What the exercise asks — Copy out each line of the data that holds the string "next".

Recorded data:
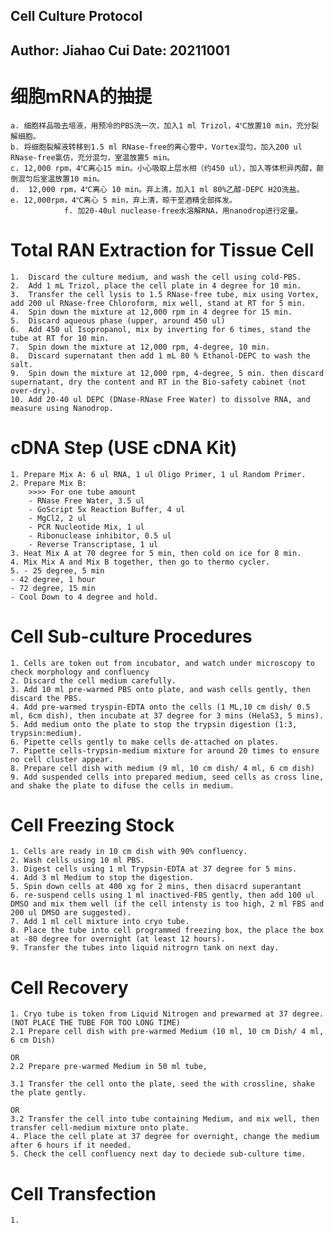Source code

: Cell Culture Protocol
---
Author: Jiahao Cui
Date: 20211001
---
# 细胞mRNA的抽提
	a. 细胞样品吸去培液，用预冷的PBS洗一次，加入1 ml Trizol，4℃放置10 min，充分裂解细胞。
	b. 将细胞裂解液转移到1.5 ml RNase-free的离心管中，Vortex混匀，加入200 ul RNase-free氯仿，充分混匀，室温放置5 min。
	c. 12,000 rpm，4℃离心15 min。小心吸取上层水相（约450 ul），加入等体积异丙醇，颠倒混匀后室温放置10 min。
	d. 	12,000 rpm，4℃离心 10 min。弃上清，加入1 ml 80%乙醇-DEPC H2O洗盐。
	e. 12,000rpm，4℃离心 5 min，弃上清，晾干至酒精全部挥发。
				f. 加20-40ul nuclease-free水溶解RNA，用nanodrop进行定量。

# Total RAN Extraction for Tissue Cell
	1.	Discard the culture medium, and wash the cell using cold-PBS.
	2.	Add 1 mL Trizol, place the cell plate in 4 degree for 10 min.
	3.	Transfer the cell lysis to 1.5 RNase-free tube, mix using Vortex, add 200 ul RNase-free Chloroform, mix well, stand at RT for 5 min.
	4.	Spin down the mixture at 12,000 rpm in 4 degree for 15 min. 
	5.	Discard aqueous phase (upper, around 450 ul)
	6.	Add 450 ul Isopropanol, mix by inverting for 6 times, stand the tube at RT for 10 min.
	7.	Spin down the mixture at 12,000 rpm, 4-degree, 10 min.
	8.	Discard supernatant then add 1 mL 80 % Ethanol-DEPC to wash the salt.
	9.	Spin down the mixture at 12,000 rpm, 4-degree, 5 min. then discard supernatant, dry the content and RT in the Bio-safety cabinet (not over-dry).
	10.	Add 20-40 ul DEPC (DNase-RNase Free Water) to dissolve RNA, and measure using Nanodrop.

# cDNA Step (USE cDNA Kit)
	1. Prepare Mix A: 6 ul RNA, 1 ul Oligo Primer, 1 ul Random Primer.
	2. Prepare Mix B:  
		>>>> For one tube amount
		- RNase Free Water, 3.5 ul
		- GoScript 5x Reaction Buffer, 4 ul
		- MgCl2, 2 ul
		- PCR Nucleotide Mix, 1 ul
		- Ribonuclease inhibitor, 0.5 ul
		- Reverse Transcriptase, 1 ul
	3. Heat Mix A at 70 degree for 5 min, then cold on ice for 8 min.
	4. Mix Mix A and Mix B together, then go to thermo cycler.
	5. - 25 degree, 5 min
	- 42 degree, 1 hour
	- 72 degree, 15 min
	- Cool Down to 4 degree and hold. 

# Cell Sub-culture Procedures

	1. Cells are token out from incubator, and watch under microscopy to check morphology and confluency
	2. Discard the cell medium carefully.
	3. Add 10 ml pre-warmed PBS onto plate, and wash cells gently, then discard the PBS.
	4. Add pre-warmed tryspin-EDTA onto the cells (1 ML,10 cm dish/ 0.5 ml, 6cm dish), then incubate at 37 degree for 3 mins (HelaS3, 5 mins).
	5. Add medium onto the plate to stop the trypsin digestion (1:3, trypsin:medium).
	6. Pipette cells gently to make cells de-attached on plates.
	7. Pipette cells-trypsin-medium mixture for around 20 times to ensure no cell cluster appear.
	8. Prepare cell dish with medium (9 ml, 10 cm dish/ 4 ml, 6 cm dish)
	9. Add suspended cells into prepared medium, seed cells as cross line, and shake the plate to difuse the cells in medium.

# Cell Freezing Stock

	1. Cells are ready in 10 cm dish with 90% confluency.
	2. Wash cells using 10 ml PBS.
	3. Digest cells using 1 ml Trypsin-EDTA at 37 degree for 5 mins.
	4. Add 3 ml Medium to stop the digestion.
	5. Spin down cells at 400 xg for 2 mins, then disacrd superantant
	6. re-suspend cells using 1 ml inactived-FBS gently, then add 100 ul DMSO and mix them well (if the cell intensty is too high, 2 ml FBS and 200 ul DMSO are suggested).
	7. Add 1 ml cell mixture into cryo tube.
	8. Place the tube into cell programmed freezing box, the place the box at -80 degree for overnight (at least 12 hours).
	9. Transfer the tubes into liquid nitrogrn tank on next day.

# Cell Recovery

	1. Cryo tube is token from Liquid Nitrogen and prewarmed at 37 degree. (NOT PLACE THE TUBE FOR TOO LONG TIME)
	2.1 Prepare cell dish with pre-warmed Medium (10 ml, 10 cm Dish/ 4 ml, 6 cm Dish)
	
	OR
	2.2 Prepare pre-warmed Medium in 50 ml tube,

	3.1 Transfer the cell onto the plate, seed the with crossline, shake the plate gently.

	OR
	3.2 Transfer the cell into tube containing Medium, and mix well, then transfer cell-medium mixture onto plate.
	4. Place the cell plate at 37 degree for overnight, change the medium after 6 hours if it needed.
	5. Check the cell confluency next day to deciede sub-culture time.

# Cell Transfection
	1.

Solution for this exercise —
	9. Transfer the tubes into liquid nitrogrn tank on next day.
	5. Check the cell confluency next day to deciede sub-culture time.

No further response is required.